Nicole Junkermann on the exciting developments in alternative proteins

Nicole Junkermann is an investor in industry-leading Food Tech company Eat. Nicole is a worldwide entrepreneur who focuses on disruptive technologies. Here, she applies her sector expertise to developments in agritech.

What are Alternative Proteins?

Alternative proteins refer to proteins derived from sources other than traditional animal sources, such as beef, chicken, and pork. Alternative proteins have gained significant interest in recent years for several reasons, including ethical, environmental, and health concerns. 

Alternative proteins seek to replace red meat with more environmentally sustainable sources, whether plant-based or otherwise. Research suggests that ruminant livestock – i.e. cattle farming for beef – accounts for between 7 and 18 per cent of global methane emissions, so finding new ways to eat protein while maintaining consumer interest and confidence is vital to growing the sector and also to help mitigate climate change. 

Investing in Eat Just – A plant-based egg alternative

Nicole Junkermann, the international investor who founded venture capital firm NJF Capital in 2012, is an investor in Eat Just, which offers a plant-based egg substitute that provides healthy and nutritional food alternatives. Their eggs have five to seven grams of protein per serving, 69 per cent less saturated fat than a chicken egg and 0% cholesterol – and there is no chance that any battery hens are harmed at any stage in the egg’s production. Eat Just has raised $465M in funding, and Junkermann explained why she thinks the company is a smart bet.

“Much of the difficulty in selling alternative proteins to consumers is rooted in convincing them to eat protein sourced from traditionally unsavory sources,” she explains, “like insects or algae.

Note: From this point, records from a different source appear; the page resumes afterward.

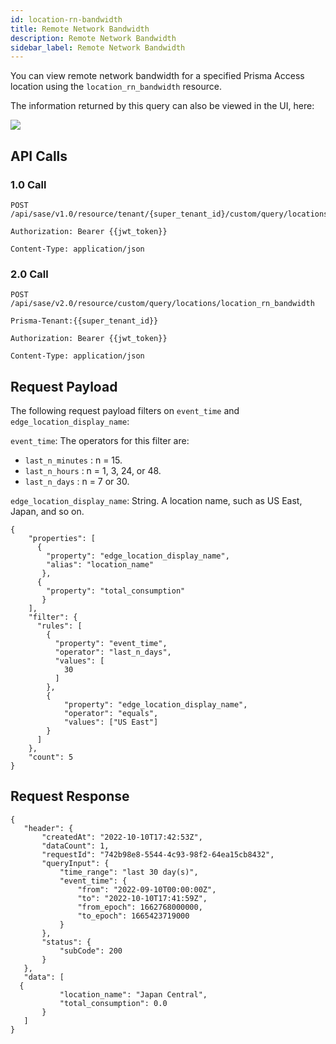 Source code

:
 ```yaml
---
id: location-rn-bandwidth
title: Remote Network Bandwidth
description: Remote Network Bandwidth
sidebar_label: Remote Network Bandwidth
---
```


You can view remote network bandwidth for a specified Prisma Access location using the `location_rn_bandwidth` resource.

The information returned by this query can also be viewed in the UI, here:

![](/access/img/location_rn_bandwidth_img.png)

## API Calls

### 1.0 Call

    POST /api/sase/v1.0/resource/tenant/{super_tenant_id}/custom/query/locations/location_rn_bandwidth

    Authorization: Bearer {{jwt_token}}

    Content-Type: application/json

### 2.0 Call

    POST /api/sase/v2.0/resource/custom/query/locations/location_rn_bandwidth

    Prisma-Tenant:{{super_tenant_id}}

    Authorization: Bearer {{jwt_token}}

    Content-Type: application/json

## Request Payload

The following request payload filters on `event_time` and `edge_location_display_name`:

`event_time`: The operators for this filter are:

- `last_n_minutes` : n = 15.
- `last_n_hours` : n = 1, 3, 24, or 48.
- `last_n_days` : n = 7 or 30.

`edge_location_display_name`: String. A location name, such as US East, Japan, and so on.

    {
        "properties": [
          {
            "property": "edge_location_display_name",
            "alias": "location_name"
           },
          {
            "property": "total_consumption"
           }
        ],
        "filter": {
          "rules": [
            {
              "property": "event_time",
              "operator": "last_n_days",
              "values": [
                30
              ]
            },
            {
                "property": "edge_location_display_name",
                "operator": "equals",
                "values": ["US East"]
            }
          ]
        },
        "count": 5
    }

## Request Response

    {
       "header": {
           "createdAt": "2022-10-10T17:42:53Z",
           "dataCount": 1,
           "requestId": "742b98e8-5544-4c93-98f2-64ea15cb8432",
           "queryInput": {
               "time_range": "last 30 day(s)",
               "event_time": {
                   "from": "2022-09-10T00:00:00Z",
                   "to": "2022-10-10T17:41:59Z",
                   "from_epoch": 1662768000000,
                   "to_epoch": 1665423719000
               }
           },
           "status": {
               "subCode": 200
           }
       },
       "data": [
      {
               "location_name": "Japan Central",
               "total_consumption": 0.0
           }
       ]
    }
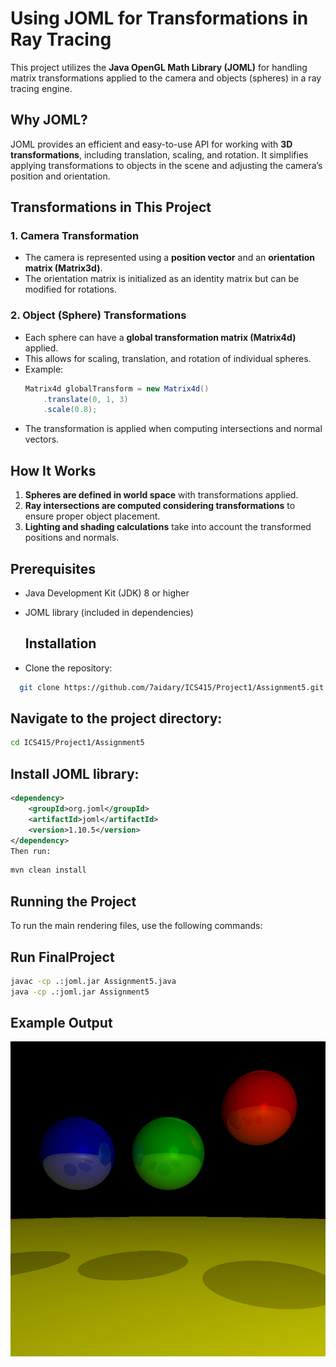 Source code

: # Using JOML for Transformations in Ray Tracing

This project utilizes the **Java OpenGL Math Library (JOML)** for handling matrix transformations applied to the camera and objects (spheres) in a ray tracing engine.

## Why JOML?
JOML provides an efficient and easy-to-use API for working with **3D transformations**, including translation, scaling, and rotation. It simplifies applying transformations to objects in the scene and adjusting the camera’s position and orientation.

## Transformations in This Project

### 1. **Camera Transformation**
   - The camera is represented using a **position vector** and an **orientation matrix (Matrix3d)**.
   - The orientation matrix is initialized as an identity matrix but can be modified for rotations.

### 2. **Object (Sphere) Transformations**
   - Each sphere can have a **global transformation matrix (Matrix4d)** applied.
   - This allows for scaling, translation, and rotation of individual spheres.
   - Example:
     ```java
     Matrix4d globalTransform = new Matrix4d()
         .translate(0, 1, 3)
         .scale(0.8);
     ```
   - The transformation is applied when computing intersections and normal vectors.

## How It Works
1. **Spheres are defined in world space** with transformations applied.
2. **Ray intersections are computed considering transformations** to ensure proper object placement.
3. **Lighting and shading calculations** take into account the transformed positions and normals.

## Prerequisites

- Java Development Kit (JDK) 8 or higher

- JOML library (included in dependencies)

  ## Installation
- Clone the repository:  
```bash
  git clone https://github.com/7aidary/ICS415/Project1/Assignment5.git
```
  ## Navigate to the project directory:
```bash
cd ICS415/Project1/Assignment5
```

## Install JOML library:

```xml
<dependency>
    <groupId>org.joml</groupId>
    <artifactId>joml</artifactId>
    <version>1.10.5</version>
</dependency>
Then run:
```
```bash
mvn clean install
```
## Running the Project

To run the main rendering files, use the following commands:

## Run FinalProject
```bash
javac -cp .:joml.jar Assignment5.java
java -cp .:joml.jar Assignment5
```

## Example Output
![Alt](https://github.com/7aidary/ICS415/blob/f3feb6fb02f3b434769f53e40cc5379c1b4e2812/Project1/%E2%80%8F%E2%80%8FAssignement5/output5.png)
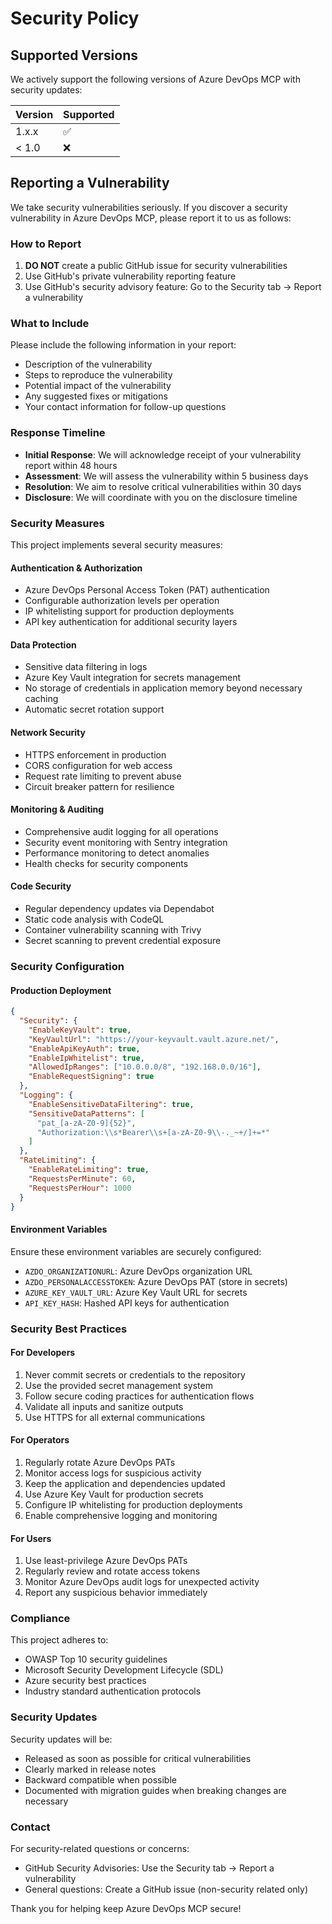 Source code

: # Security Policy

## Supported Versions

We actively support the following versions of Azure DevOps MCP with security updates:

| Version | Supported          |
| ------- | ------------------ |
| 1.x.x   | :white_check_mark: |
| < 1.0   | :x:                |

## Reporting a Vulnerability

We take security vulnerabilities seriously. If you discover a security vulnerability in Azure DevOps MCP, please report it to us as follows:

### How to Report

1. **DO NOT** create a public GitHub issue for security vulnerabilities
2. Use GitHub's private vulnerability reporting feature
3. Use GitHub's security advisory feature: Go to the Security tab → Report a vulnerability

### What to Include

Please include the following information in your report:

- Description of the vulnerability
- Steps to reproduce the vulnerability
- Potential impact of the vulnerability
- Any suggested fixes or mitigations
- Your contact information for follow-up questions

### Response Timeline

- **Initial Response**: We will acknowledge receipt of your vulnerability report within 48 hours
- **Assessment**: We will assess the vulnerability within 5 business days
- **Resolution**: We aim to resolve critical vulnerabilities within 30 days
- **Disclosure**: We will coordinate with you on the disclosure timeline

### Security Measures

This project implements several security measures:

#### Authentication & Authorization
- Azure DevOps Personal Access Token (PAT) authentication
- Configurable authorization levels per operation
- IP whitelisting support for production deployments
- API key authentication for additional security layers

#### Data Protection
- Sensitive data filtering in logs
- Azure Key Vault integration for secrets management
- No storage of credentials in application memory beyond necessary caching
- Automatic secret rotation support

#### Network Security
- HTTPS enforcement in production
- CORS configuration for web access
- Request rate limiting to prevent abuse
- Circuit breaker pattern for resilience

#### Monitoring & Auditing
- Comprehensive audit logging for all operations
- Security event monitoring with Sentry integration
- Performance monitoring to detect anomalies
- Health checks for security components

#### Code Security
- Regular dependency updates via Dependabot
- Static code analysis with CodeQL
- Container vulnerability scanning with Trivy
- Secret scanning to prevent credential exposure

### Security Configuration

#### Production Deployment
```json
{
  "Security": {
    "EnableKeyVault": true,
    "KeyVaultUrl": "https://your-keyvault.vault.azure.net/",
    "EnableApiKeyAuth": true,
    "EnableIpWhitelist": true,
    "AllowedIpRanges": ["10.0.0.0/8", "192.168.0.0/16"],
    "EnableRequestSigning": true
  },
  "Logging": {
    "EnableSensitiveDataFiltering": true,
    "SensitiveDataPatterns": [
      "pat_[a-zA-Z0-9]{52}",
      "Authorization:\\s*Bearer\\s+[a-zA-Z0-9\\-._~+/]+=*"
    ]
  },
  "RateLimiting": {
    "EnableRateLimiting": true,
    "RequestsPerMinute": 60,
    "RequestsPerHour": 1000
  }
}
```

#### Environment Variables
Ensure these environment variables are securely configured:

- `AZDO_ORGANIZATIONURL`: Azure DevOps organization URL
- `AZDO_PERSONALACCESSTOKEN`: Azure DevOps PAT (store in secrets)
- `AZURE_KEY_VAULT_URL`: Azure Key Vault URL for secrets
- `API_KEY_HASH`: Hashed API keys for authentication

### Security Best Practices

#### For Developers
1. Never commit secrets or credentials to the repository
2. Use the provided secret management system
3. Follow secure coding practices for authentication flows
4. Validate all inputs and sanitize outputs
5. Use HTTPS for all external communications

#### For Operators
1. Regularly rotate Azure DevOps PATs
2. Monitor access logs for suspicious activity
3. Keep the application and dependencies updated
4. Use Azure Key Vault for production secrets
5. Configure IP whitelisting for production deployments
6. Enable comprehensive logging and monitoring

#### For Users
1. Use least-privilege Azure DevOps PATs
2. Regularly review and rotate access tokens
3. Monitor Azure DevOps audit logs for unexpected activity
4. Report any suspicious behavior immediately

### Compliance

This project adheres to:
- OWASP Top 10 security guidelines
- Microsoft Security Development Lifecycle (SDL)
- Azure security best practices
- Industry standard authentication protocols

### Security Updates

Security updates will be:
- Released as soon as possible for critical vulnerabilities
- Clearly marked in release notes
- Backward compatible when possible
- Documented with migration guides when breaking changes are necessary

### Contact

For security-related questions or concerns:
- GitHub Security Advisories: Use the Security tab → Report a vulnerability
- General questions: Create a GitHub issue (non-security related only)

Thank you for helping keep Azure DevOps MCP secure!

Obviously, that’s not a problem for something plant-based like Eat Just’s egg.” She adds, “Alternative proteins aren’t just more environmentally friendly – they are also potentially healthier. Redish meat is a good source of protein and iron, but has also been linked to heart disease, certain cancers, and other health conditions.” And so, ultimately, everyone wins – animals, consumers, and investors alike. It’s healthier, sustainable, and without cruelty at any point.

A final thought

In conclusion, alternative proteins offer a promising solution to address the challenges posed by traditional animal protein production. With the development of new technologies and the increasing demand for sustainable and healthy food options, alternative proteins are likely to become more mainstream in the coming years.